:: Information provided ::

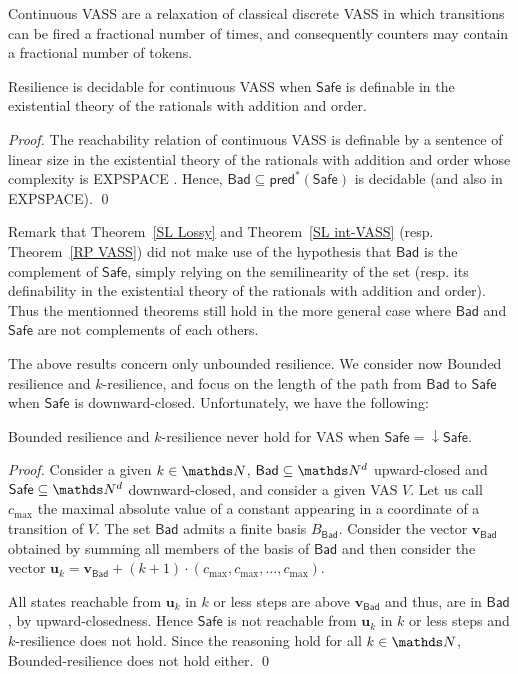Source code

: \documentclass[runningheads]{llncs}
\newcommand{\pred}{\textsf{pred}}
\newcommand{\Bad}{\textsf{Bad}}
\newcommand{\Safe}{\textsf{Safe}}
\begin{document}
Continuous VASS \cite{DBLP:journals/tocl/BlondinFHH17} are a relaxation of classical discrete VASS in which transitions can be fired a fractional number of times, and consequently counters may contain a fractional number of tokens.

\begin{theorem}\label{RP VASS}
{\sc Resilience} is decidable for continuous VASS when $\Safe$  is
definable in the existential theory of the rationals with addition and order.
\end{theorem}

\begin{proof}
The reachability relation of continuous VASS is definable by a sentence of linear size in the existential theory of
the rationals with addition and order whose complexity is EXPSPACE \cite{DBLP:journals/tocl/BlondinFHH17}. Hence, $\Bad \subseteq \pred^*(\Safe)$ is decidable (and also in EXPSPACE). \qed
\end{proof}


Remark that
Theorem~\ref{SL Lossy} and
Theorem~\ref{SL int-VASS}
(resp. Theorem~\ref{RP VASS})
did not make use of the hypothesis that $\Bad$ is the complement of $\Safe$, simply relying on the
semilinearity of the set (resp. its definability in the existential theory of the rationals with addition and order). Thus 
the mentionned theorems still hold in the more general case where $\Bad$ and $\Safe$ are not complements of each others.

The above results concern only unbounded resilience. We consider now 
{\sc Bounded resilience} and {\sc $k$-resilience}, and focus on the length of
the path from $\Bad$ to $\Safe$
when $\Safe$ is downward-closed. Unfortunately, we have the following:
\begin{proposition}
{\sc Bounded resilience} and {\sc $k$-resilience} never hold for VAS when $\Safe = \downarrow \Safe$.
\end{proposition}


\begin{proof}
Consider a given $k \in \N$,
 $\Bad \subseteq \N^d$ upward-closed and $\Safe \subseteq \N^d$ downward-closed, and
consider a given VAS $V$.
Let us call $c_{\max}$ the maximal absolute value of a constant appearing in a coordinate of a transition of $V$.
The set $\Bad$ admits a finite basis $B_\Bad$.
Consider the vector $\textbf{v}_{\Bad}$ obtained by summing all members of the basis of $\Bad$ and then consider the vector
$\textbf{u}_k = \textbf{v}_{\Bad} + (k+1) \cdot (c_{\max}, c_{\max}, \ldots, c_{\max})$.

All states reachable from $\textbf{u}_k$ in $k$ or less steps are above $ \textbf{v}_{\Bad} $
and thus, are in $\Bad$, by upward-closedness.
Hence  $\Safe$ is not reachable from $\textbf{u}_k$ in $k$ or less steps  and {$k$-resilience} does not hold.
Since the reasoning hold for all $k \in \N$, {\sc Bounded-resilience} does not hold either.
\qed
\end{proof}
\end{document}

:::

The problem —
Return every entry of the data above verbatim, with no images included.

Result of the task —
Source code

: \documentclass[runningheads]{llncs}
\newcommand{\pred}{\textsf{pred}}
\newcommand{\Bad}{\textsf{Bad}}
\newcommand{\Safe}{\textsf{Safe}}
\begin{document}
Continuous VASS \cite{DBLP:journals/tocl/BlondinFHH17} are a relaxation of classical discrete VASS in which transitions can be fired a fractional number of times, and consequently counters may contain a fractional number of tokens.

\begin{theorem}\label{RP VASS}
{\sc Resilience} is decidable for continuous VASS when $\Safe$  is
definable in the existential theory of the rationals with addition and order.
\end{theorem}

\begin{proof}
The reachability relation of continuous VASS is definable by a sentence of linear size in the existential theory of
the rationals with addition and order whose complexity is EXPSPACE \cite{DBLP:journals/tocl/BlondinFHH17}. Hence, $\Bad \subseteq \pred^*(\Safe)$ is decidable (and also in EXPSPACE). \qed
\end{proof}


Remark that
Theorem~\ref{SL Lossy} and
Theorem~\ref{SL int-VASS}
(resp. Theorem~\ref{RP VASS})
did not make use of the hypothesis that $\Bad$ is the complement of $\Safe$, simply relying on the
semilinearity of the set (resp. its definability in the existential theory of the rationals with addition and order). Thus 
the mentionned theorems still hold in the more general case where $\Bad$ and $\Safe$ are not complements of each others.

The above results concern only unbounded resilience. We consider now 
{\sc Bounded resilience} and {\sc $k$-resilience}, and focus on the length of
the path from $\Bad$ to $\Safe$
when $\Safe$ is downward-closed. Unfortunately, we have the following:
\begin{proposition}
{\sc Bounded resilience} and {\sc $k$-resilience} never hold for VAS when $\Safe = \downarrow \Safe$.
\end{proposition}


\begin{proof}
Consider a given $k \in \N$,
 $\Bad \subseteq \N^d$ upward-closed and $\Safe \subseteq \N^d$ downward-closed, and
consider a given VAS $V$.
Let us call $c_{\max}$ the maximal absolute value of a constant appearing in a coordinate of a transition of $V$.
The set $\Bad$ admits a finite basis $B_\Bad$.
Consider the vector $\textbf{v}_{\Bad}$ obtained by summing all members of the basis of $\Bad$ and then consider the vector
$\textbf{u}_k = \textbf{v}_{\Bad} + (k+1) \cdot (c_{\max}, c_{\max}, \ldots, c_{\max})$.

All states reachable from $\textbf{u}_k$ in $k$ or less steps are above $ \textbf{v}_{\Bad} $
and thus, are in $\Bad$, by upward-closedness.
Hence  $\Safe$ is not reachable from $\textbf{u}_k$ in $k$ or less steps  and {$k$-resilience} does not hold.
Since the reasoning hold for all $k \in \N$, {\sc Bounded-resilience} does not hold either.
\qed
\end{proof}
\end{document}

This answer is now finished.